Exercise requirements: The lines from the one containing "que le gaz et" through the end of the entries are what to output; reproduce them exactly and add nothing.

Records drawn from a dataset:
*-*-*

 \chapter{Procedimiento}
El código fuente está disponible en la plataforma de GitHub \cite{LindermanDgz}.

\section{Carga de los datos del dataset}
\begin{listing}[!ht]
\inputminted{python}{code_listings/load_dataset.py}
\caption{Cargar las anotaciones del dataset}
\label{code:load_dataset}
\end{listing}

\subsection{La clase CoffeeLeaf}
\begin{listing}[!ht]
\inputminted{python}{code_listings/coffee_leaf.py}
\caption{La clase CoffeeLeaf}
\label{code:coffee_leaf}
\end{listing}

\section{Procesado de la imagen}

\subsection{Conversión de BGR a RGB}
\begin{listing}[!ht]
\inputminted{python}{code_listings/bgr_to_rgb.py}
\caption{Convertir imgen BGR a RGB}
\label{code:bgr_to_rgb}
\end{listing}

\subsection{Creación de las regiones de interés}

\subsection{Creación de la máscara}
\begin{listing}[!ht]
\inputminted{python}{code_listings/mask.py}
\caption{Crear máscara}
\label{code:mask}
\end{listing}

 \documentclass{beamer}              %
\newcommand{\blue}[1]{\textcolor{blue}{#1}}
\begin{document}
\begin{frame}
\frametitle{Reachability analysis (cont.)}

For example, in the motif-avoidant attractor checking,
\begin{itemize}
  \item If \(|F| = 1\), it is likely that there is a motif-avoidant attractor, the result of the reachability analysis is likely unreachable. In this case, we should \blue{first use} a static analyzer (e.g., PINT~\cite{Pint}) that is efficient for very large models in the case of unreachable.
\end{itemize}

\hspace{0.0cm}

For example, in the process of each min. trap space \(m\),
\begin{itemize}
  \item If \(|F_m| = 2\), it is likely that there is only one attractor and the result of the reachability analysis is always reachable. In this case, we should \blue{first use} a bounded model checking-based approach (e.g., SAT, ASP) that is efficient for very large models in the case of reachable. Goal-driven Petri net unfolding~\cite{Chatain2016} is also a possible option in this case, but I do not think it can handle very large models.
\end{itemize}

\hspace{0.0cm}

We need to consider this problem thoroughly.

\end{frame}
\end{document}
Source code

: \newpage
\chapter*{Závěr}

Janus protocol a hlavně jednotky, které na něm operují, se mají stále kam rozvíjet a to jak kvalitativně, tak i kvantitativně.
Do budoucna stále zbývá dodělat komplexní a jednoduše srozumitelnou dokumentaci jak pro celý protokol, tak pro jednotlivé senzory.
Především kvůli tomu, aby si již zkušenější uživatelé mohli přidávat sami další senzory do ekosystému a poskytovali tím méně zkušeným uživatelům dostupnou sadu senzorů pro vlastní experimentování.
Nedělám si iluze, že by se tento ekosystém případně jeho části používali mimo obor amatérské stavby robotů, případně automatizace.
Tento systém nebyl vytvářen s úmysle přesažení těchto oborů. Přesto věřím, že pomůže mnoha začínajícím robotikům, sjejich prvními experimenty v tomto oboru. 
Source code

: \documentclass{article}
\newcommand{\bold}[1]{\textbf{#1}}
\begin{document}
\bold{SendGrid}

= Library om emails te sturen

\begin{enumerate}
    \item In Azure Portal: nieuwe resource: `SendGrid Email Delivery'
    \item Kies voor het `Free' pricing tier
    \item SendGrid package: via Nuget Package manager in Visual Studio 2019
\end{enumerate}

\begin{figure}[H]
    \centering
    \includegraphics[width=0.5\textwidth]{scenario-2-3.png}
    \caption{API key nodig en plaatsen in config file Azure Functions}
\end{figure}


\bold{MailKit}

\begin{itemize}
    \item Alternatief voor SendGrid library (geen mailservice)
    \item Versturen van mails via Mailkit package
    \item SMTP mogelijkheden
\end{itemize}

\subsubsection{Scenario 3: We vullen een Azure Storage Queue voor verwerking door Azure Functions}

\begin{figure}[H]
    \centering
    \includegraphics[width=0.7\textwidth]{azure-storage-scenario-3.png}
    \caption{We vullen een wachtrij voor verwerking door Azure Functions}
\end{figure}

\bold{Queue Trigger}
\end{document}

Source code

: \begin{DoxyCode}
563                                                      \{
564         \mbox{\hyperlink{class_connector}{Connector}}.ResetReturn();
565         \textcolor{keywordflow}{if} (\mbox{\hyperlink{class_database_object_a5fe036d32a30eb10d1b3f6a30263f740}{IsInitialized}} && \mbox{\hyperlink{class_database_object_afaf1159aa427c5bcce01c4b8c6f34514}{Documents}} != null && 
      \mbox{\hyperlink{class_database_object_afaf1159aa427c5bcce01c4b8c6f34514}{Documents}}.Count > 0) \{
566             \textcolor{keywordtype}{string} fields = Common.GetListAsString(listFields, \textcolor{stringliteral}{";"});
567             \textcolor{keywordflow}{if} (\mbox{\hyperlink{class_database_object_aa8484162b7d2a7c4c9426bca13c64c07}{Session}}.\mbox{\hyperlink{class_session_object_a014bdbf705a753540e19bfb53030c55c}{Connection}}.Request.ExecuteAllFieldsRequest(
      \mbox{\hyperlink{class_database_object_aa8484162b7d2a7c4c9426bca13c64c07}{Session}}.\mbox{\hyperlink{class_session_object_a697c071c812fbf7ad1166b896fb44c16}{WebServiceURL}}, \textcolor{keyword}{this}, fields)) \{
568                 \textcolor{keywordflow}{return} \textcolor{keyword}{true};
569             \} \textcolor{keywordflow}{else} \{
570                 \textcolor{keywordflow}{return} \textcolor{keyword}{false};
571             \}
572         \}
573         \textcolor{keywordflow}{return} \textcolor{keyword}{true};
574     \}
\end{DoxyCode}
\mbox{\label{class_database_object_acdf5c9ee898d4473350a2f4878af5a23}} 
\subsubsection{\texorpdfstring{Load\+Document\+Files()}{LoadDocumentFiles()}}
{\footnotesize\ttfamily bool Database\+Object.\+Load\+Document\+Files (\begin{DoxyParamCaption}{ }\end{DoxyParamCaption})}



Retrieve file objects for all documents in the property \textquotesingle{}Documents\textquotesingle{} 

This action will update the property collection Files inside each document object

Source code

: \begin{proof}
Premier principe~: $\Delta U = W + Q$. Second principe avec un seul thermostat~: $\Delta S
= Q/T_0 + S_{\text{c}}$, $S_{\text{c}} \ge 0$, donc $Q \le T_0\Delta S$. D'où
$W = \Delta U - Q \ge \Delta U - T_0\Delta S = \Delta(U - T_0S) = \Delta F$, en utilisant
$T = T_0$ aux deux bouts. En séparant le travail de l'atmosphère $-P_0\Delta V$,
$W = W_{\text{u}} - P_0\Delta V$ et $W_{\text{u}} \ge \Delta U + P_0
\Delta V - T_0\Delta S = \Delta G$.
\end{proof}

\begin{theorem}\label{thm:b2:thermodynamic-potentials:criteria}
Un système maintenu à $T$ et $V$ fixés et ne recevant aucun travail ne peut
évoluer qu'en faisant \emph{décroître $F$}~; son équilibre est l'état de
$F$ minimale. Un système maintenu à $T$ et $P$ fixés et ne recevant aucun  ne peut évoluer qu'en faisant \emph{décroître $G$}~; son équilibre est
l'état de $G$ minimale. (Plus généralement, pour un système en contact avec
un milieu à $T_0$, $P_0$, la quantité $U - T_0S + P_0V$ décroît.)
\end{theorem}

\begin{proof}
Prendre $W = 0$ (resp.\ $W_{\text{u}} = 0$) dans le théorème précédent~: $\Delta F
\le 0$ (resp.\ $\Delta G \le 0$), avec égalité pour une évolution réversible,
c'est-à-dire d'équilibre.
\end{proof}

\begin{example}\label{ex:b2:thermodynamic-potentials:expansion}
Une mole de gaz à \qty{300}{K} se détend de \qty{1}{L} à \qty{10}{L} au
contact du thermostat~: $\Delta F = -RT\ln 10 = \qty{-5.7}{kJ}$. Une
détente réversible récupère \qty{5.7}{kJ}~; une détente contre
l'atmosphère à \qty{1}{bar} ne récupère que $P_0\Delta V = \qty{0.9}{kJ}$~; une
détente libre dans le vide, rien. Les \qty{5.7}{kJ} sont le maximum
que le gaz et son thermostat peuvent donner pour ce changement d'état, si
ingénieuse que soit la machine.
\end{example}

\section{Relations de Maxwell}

*-*-*

Answer below:
que le gaz et son thermostat peuvent donner pour ce changement d'état, si
ingénieuse que soit la machine.
\end{example}

\section{Relations de Maxwell}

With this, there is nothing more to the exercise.